德顺偷覰他一眼,亲自走下去, 倒了杯温热适口的茶水递给底下的赵泛雄。
赵泛雄目露感激, 迫不及待将茶水一饮而尽。
德顺干脆将茶壶提过来, 让他一气儿喝个够,完了才安静地站回明昭帝身后。
那厢, 看完奏折的明昭帝“啪”地一下扔了折子,胸口急剧起伏。他以手扶桌急喘了两口粗气,压下急怒, 视线转向底下跪着的赵泛雄,沉声道:“你接着说。”他要听听到过潞州的人是如何说的。
“是!”喝了一大壶茶水的赵泛雄嗓子终于不再干疼,他定了定神,继续汇报,“自布政使下令后,三司派出所有军丁,到处抓捕残杀灾民,无论老幼妇孺,凡拖家带口逃荒离家之人,皆当场斩杀烧毁。潞州八府二十七县死伤无数。熬过二月,至末将回京前一天,潞州已是赤地千里、十室九空……”他的头磕到地上,哽咽出声,“易子而食、杀人而食,随处可见……”
“哗啦——砰——”桌上奏折、镇纸、笔洗等全被扫落地面。
明昭帝目眦欲裂,紧握拳头抑制住激动的情绪:“易子而食!杀人而食!好!好得很呐!”他以为他治下的大衍是朗朗乾坤昭昭日月,谁知竟然藏污纳垢!他一拍桌子,“继续说!萧昱呢!他早早就跟朕汇报此事,缘何花费这么长时间?他看不到灾情的吗?”

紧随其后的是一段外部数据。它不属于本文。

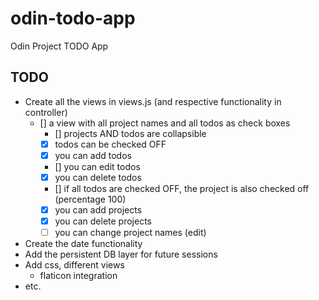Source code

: # odin-todo-app
Odin Project TODO App
## TODO
- Create all the views in views.js (and respective functionality in controller)
  - [] a view with all project names and all todos as check boxes
    - [] projects AND todos are collapsible
    - [x] todos can be checked OFF
    - [x] you can add todos
    - [] you can edit todos
    - [x] you can delete todos
    - [] if all todos are checked OFF, the project is also checked off (percentage 100)
    - [x] you can add projects
    - [x] you can delete projects
    - [ ] you can change project names (edit)
- Create the date functionality
- Add the persistent DB layer for future sessions
- Add css, different views
  - flaticon integration
- etc.
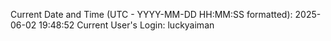 Current Date and Time (UTC - YYYY-MM-DD HH:MM:SS formatted): 2025-06-02 19:48:52
Current User's Login: luckyaiman
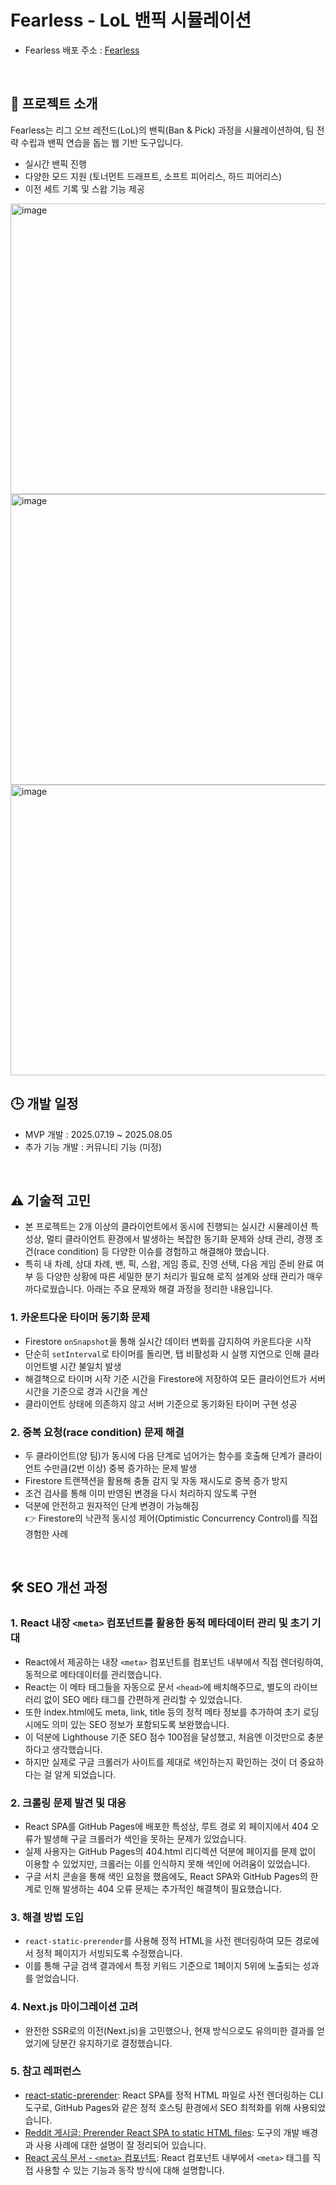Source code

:# Fearless - LoL 밴픽 시뮬레이션

- Fearless 배포 주소 : [Fearless](https://fearless-lab.github.io/)

<br />

## 🚀 프로젝트 소개
Fearless는 리그 오브 레전드(LoL)의 밴픽(Ban & Pick) 과정을 시뮬레이션하여, 팀 전략 수립과 밴픽 연습을 돕는 웹 기반 도구입니다.
- 실시간 밴픽 진행
- 다양한 모드 지원 (토너먼트 드래프트, 소프트 피어리스, 하드 피어리스)
- 이전 세트 기록 및 스왑 기능 제공

<img width="780" height="465" alt="image" src="https://github.com/user-attachments/assets/e385b275-6c03-49ac-8d20-955734b356b8" />
<img width="780" height="465" alt="image" src="https://github.com/user-attachments/assets/7e2366eb-380d-4989-894d-9977d3a372b5" />
<img width="780" height="465" alt="image" src="https://github.com/user-attachments/assets/c50917a1-fefe-4cd1-9f8f-22de9caa59ab" />



<br />

## 🕒 개발 일정
- MVP 개발 : 2025.07.19 ~ 2025.08.05
- 추가 기능 개발 : 커뮤니티 기능 (미정)

<br />

## ⚠️ 기술적 고민

- 본 프로젝트는 2개 이상의 클라이언트에서 동시에 진행되는 실시간 시뮬레이션 특성상, 멀티 클라이언트 환경에서 발생하는 복잡한 동기화 문제와 상태 관리, 경쟁 조건(race condition) 등 다양한 이슈를 경험하고 해결해야 했습니다.
- 특히 내 차례, 상대 차례, 밴, 픽, 스왑, 게임 종료, 진영 선택, 다음 게임 준비 완료 여부 등 다양한 상황에 따른 세밀한 분기 처리가 필요해 로직 설계와 상태 관리가 매우 까다로웠습니다.
아래는 주요 문제와 해결 과정을 정리한 내용입니다.

### 1. 카운트다운 타이머 동기화 문제
- Firestore `onSnapshot`을 통해 실시간 데이터 변화를 감지하여 카운트다운 시작
- 단순히 `setInterval`로 타이머를 돌리면, 탭 비활성화 시 실행 지연으로 인해 클라이언트별 시간 불일치 발생
- 해결책으로 타이머 시작 기준 시간을 Firestore에 저장하여 모든 클라이언트가 서버 시간을 기준으로 경과 시간을 계산
- 클라이언트 상태에 의존하지 않고 서버 기준으로 동기화된 타이머 구현 성공

### 2. 중복 요청(race condition) 문제 해결
- 두 클라이언트(양 팀)가 동시에 다음 단계로 넘어가는 함수를 호출해 단계가 클라이언트 수만큼(2번 이상) 중복 증가하는 문제 발생
- Firestore 트랜잭션을 활용해 충돌 감지 및 자동 재시도로 중복 증가 방지
- 조건 검사를 통해 이미 반영된 변경을 다시 처리하지 않도록 구현
- 덕분에 안전하고 원자적인 단계 변경이 가능해짐  
👉 Firestore의 낙관적 동시성 제어(Optimistic Concurrency Control)를 직접 경험한 사례

<br />

## 🛠️ SEO 개선 과정

### 1. React 내장 `<meta>` 컴포넌트를 활용한 동적 메타데이터 관리 및 초기 기대
- React에서 제공하는 내장 `<meta>` 컴포넌트를 컴포넌트 내부에서 직접 렌더링하여, 동적으로 메타데이터를 관리했습니다.  
- React는 이 메타 태그들을 자동으로 문서 `<head>`에 배치해주므로, 별도의 라이브러리 없이 SEO 메타 태그를 간편하게 관리할 수 있었습니다.
- 또한 index.html에도 meta, link, title 등의 정적 메타 정보를 추가하여 초기 로딩 시에도 의미 있는 SEO 정보가 포함되도록 보완했습니다.
- 이 덕분에 Lighthouse 기준 SEO 점수 100점을 달성했고, 처음엔 이것만으로 충분하다고 생각했습니다.
- 하지만 실제로 구글 크롤러가 사이트를 제대로 색인하는지 확인하는 것이 더 중요하다는 걸 알게 되었습니다.

### 2. 크롤링 문제 발견 및 대응
- React SPA를 GitHub Pages에 배포한 특성상, 루트 경로 외 페이지에서 404 오류가 발생해 구글 크롤러가 색인을 못하는 문제가 있었습니다.
- 실제 사용자는 GitHub Pages의 404.html 리디렉션 덕분에 페이지를 문제 없이 이용할 수 있었지만, 크롤러는 이를 인식하지 못해 색인에 어려움이 있었습니다.
- 구글 서치 콘솔을 통해 색인 요청을 했음에도, React SPA와 GitHub Pages의 한계로 인해 발생하는 404 오류 문제는 추가적인 해결책이 필요했습니다.

### 3. 해결 방법 도입
- `react-static-prerender`를 사용해 정적 HTML을 사전 렌더링하여 모든 경로에서 정적 페이지가 서빙되도록 수정했습니다.  
- 이를 통해 구글 검색 결과에서 특정 키워드 기준으로 1페이지 5위에 노출되는 성과를 얻었습니다.

### 4. Next.js 마이그레이션 고려
- 완전한 SSR로의 이전(Next.js)을 고민했으나, 현재 방식으로도 유의미한 결과를 얻었기에 당분간 유지하기로 결정했습니다.

### 5. 참고 레퍼런스
- [react-static-prerender](https://github.com/jankojjs/react-static-prerender): React SPA를 정적 HTML 파일로 사전 렌더링하는 CLI 도구로, GitHub Pages와 같은 정적 호스팅 환경에서 SEO 최적화를 위해 사용되었습니다.
- [Reddit 게시글: Prerender React SPA to static HTML files](https://www.reddit.com/r/reactjs/comments/1lerjzr/prerender_react_spa_to_static_html_files_without/): 도구의 개발 배경과 사용 사례에 대한 설명이 잘 정리되어 있습니다.
- [React 공식 문서 - `<meta>` 컴포넌트](https://ko.react.dev/reference/react-dom/components/meta): React 컴포넌트 내부에서 `<meta>` 태그를 직접 사용할 수 있는 기능과 동작 방식에 대해 설명합니다.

赵泛雄忙抬起粘尘带土的胳膊胡乱擦了擦眼泪,解释道:“非王爷不想汇报,王爷一入潞州就受伤了——”
“什么?”明昭帝吓了一跳,“受伤了?可还严重?”
“至末将回京之前,王爷已无大碍。”
“怎么回事?好端端的他怎么受伤?”
“王爷带着末将等人乔装打扮入境,所带护卫、太监共四十八人,入境十天遭遇七次灾民哄抢攻击,死了六名护卫,也因为灾民哄抢惊了马,为了制止惊马,又怕伤了灾民,王爷才会被灾民不小心砍伤——”
明昭帝勃然大怒:“持刀行凶?那还是灾民吗?”
赵泛雄不忍,磕头道:“陛下,那些全是瘦得皮包骨的百姓,他们所持刀具只是镰子锄头。他们身后有一百多名因酷吏失去父母家人的孩童……若不是这些持凶器的灾民,潞州几乎看不见孩童了。王爷虽受了伤却也无法因此苛责他们……”
明昭帝眼眶都红了。他摆摆手:“行了,既然老二都不计较,就别说了……继续说,朕要看看潞州这些家伙还能做出什么事!”
“是。”赵泛雄继续道,“正是这些灾民带着我们躲过潞州军兵的搜索,直接摸进几个对布政司阳奉阴违的县里。而后王爷集结几名县令并地方富绅筹备出大笔钱款,派人前往临近州府采购米粮,同时让人传讯回京。信使离开近半月,朝廷却毫无音讯,反倒等来咱们王妃着人送来的米粮,王爷方觉不妥,想是不知如何走漏了消息,信使没走出潞州,故而再次让末将跑这一趟。”
明昭帝皱眉:“你们王妃?”
赵泛雄张了张嘴,立马给了自己一巴掌:“瞧这脑子。”小心翼翼从衣襟里掏出一封皱巴巴的信件,“这里还有一封王爷的亲笔书信。”
德顺忙接过来,快步送至明昭帝手上。
明昭帝定睛一看,果真是自己二儿子的字迹。翻过来看了看封泥,确认无误后拆开,一目十行地看了起来。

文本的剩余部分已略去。